- [Your goal]: Repeat the stretch of entries below from the line with "滿眼風流滿眼迷，殘花何事濫如泥？" through the line with "卻說賁四老婆晚夕對玳安說：「". Include both ends and add nothing.

- [Source material]:
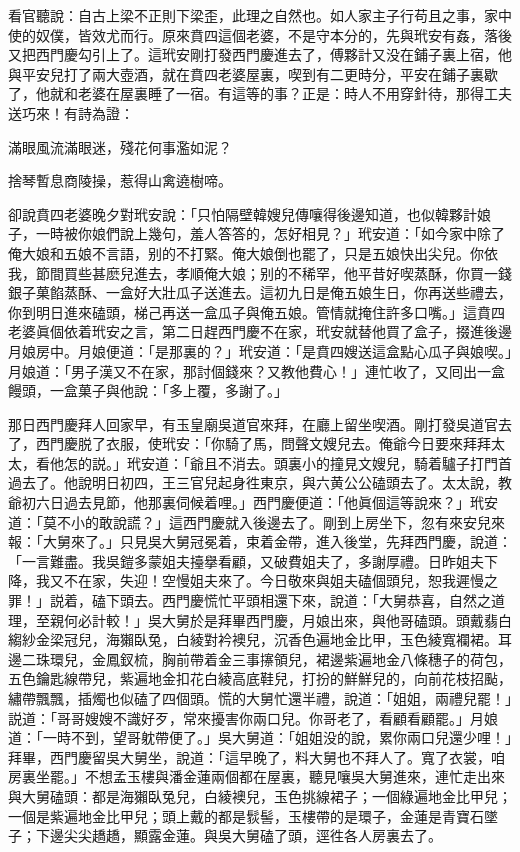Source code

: 看官聽說：自古上梁不正則下梁歪，此理之自然也。如人家主子行苟且之事，家中使的奴僕，皆效尤而行。原來賁四這個老婆，不是守本分的，先與玳安有姦，落後又把西門慶勾引上了。這玳安剛打發西門慶進去了，傅夥計又没在鋪子裏上宿，他與平安兒打了兩大壺酒，就在賁四老婆屋裏，喫到有二更時分，平安在鋪子裏歇了，他就和老婆在屋裏睡了一宿。有這等的事？正是：時人不用穿針待，那得工夫送巧來！有詩為證：

\begin{myquote}
滿眼風流滿眼迷，殘花何事濫如泥？

捨琴暫息商陵操，惹得山禽遶樹啼。
\end{myquote}

卻說賁四老婆晚夕對玳安說：「只怕隔壁韓嫂兒傳嚷得後邊知道，也似韓夥計娘子，一時被你娘們說上幾句，羞人答答的，怎好相見？」玳安道：「如今家中除了俺大娘和五娘不言語，别的不打緊。俺大娘倒也罷了，只是五娘快出尖兒。你依我，節間買些甚麽兒進去，孝順俺大娘；别的不稀罕，他平昔好喫蒸酥，你買一錢銀子菓餡蒸酥、一盒好大壯瓜子送進去。這初九日是俺五娘生日，你再送些禮去，你到明日進來磕頭，梯己再送一盒瓜子與俺五娘。管情就掩住許多口嘴。」這賁四老婆眞個依着玳安之言，第二日趕西門慶不在家，玳安就替他買了盒子，掇進後邊月娘房中。月娘便道：「是那裏的？」玳安道：「是賁四嫂送這盒點心瓜子與娘喫。」月娘道：「男子漢又不在家，那討個錢來？又教他費心！」連忙收了，又囘出一盒饅頭，一盒菓子與他說：「多上覆，多謝了。」

那日西門慶拜人回家早，有玉皇廟吳道官來拜，在廳上留坐喫酒。剛打發吳道官去了，西門慶脱了衣服，使玳安：「你騎了馬，問聲文嫂兒去。俺爺今日要來拜拜太太，看他怎的説。」玳安道：「爺且不消去。頭裏小的撞見文嫂兒，騎着驢子打門首過去了。他說明日初四，王三官兒起身徃東京，與六黄公公磕頭去了。太太說，教爺初六日過去見節，他那裏伺候着哩。」西門慶便道：「他眞個這等說來？」玳安道：「莫不小的敢說謊？」這西門慶就入後邊去了。剛到上房坐下，忽有來安兒來報：「大舅來了。」只見吳大舅冠冕着，束着金帶，進入後堂，先拜西門慶，說道：「一言難盡。我吳鎧多蒙姐夫擡擧看顧，又破費姐夫了，多謝厚禮。日昨姐夫下降，我又不在家，失迎！空慢姐夫來了。今日敬來與姐夫磕個頭兒，恕我遲慢之罪！」説着，磕下頭去。西門慶慌忙平頭相還下來，說道：「大舅恭喜，自然之道理，至親何必計較！」吳大舅於是拜畢西門慶，月娘出來，與他哥磕頭。頭戴翡白縐紗金梁冠兒，海獺臥兔，白綾對衿襖兒，沉香色遍地金比甲，玉色綾寬襴裙。耳邊二珠環兒，金鳳釵梳，胸前帶着金三事㩟領兒，裙邊紫遍地金八條穗子的荷包，五色鑰匙線帶兒，紫遍地金扣花白綾高底鞋兒，打扮的鮮鮮兒的，向前花枝招颭，繡帶飄飄，插燭也似磕了四個頭。慌的大舅忙還半禮，說道：「姐姐，兩禮兒罷！」説道：「哥哥嫂嫂不識好歹，常來擾害你兩口兒。你哥老了，看顧看顧罷。」月娘道：「一時不到，望哥躭帶便了。」吳大舅道：「姐姐没的說，累你兩口兒還少哩！」拜畢，西門慶留吳大舅坐，說道：「這早晚了，料大舅也不拜人了。寬了衣裳，咱房裏坐罷。」不想孟玉樓與潘金蓮兩個都在屋裏，聽見嚷吳大舅進來，連忙走出來與大舅磕頭：都是海獺臥兔兒，白綾襖兒，玉色挑線裙子；一個綠遍地金比甲兒；一個是紫遍地金比甲兒；頭上戴的都是䯼髻，玉樓帶的是環子，金蓮是青寶石墜子；下邊尖尖趫趫，顯露金蓮。與吳大舅磕了頭，逕徃各人房裏去了。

- [Answer section]:
滿眼風流滿眼迷，殘花何事濫如泥？

捨琴暫息商陵操，惹得山禽遶樹啼。
\end{myquote}

卻說賁四老婆晚夕對玳安說：「只怕隔壁韓嫂兒傳嚷得後邊知道，也似韓夥計娘子，一時被你娘們說上幾句，羞人答答的，怎好相見？」玳安道：「如今家中除了俺大娘和五娘不言語，别的不打緊。俺大娘倒也罷了，只是五娘快出尖兒。你依我，節間買些甚麽兒進去，孝順俺大娘；别的不稀罕，他平昔好喫蒸酥，你買一錢銀子菓餡蒸酥、一盒好大壯瓜子送進去。這初九日是俺五娘生日，你再送些禮去，你到明日進來磕頭，梯己再送一盒瓜子與俺五娘。管情就掩住許多口嘴。」這賁四老婆眞個依着玳安之言，第二日趕西門慶不在家，玳安就替他買了盒子，掇進後邊月娘房中。月娘便道：「是那裏的？」玳安道：「是賁四嫂送這盒點心瓜子與娘喫。」月娘道：「男子漢又不在家，那討個錢來？又教他費心！」連忙收了，又囘出一盒饅頭，一盒菓子與他說：「多上覆，多謝了。」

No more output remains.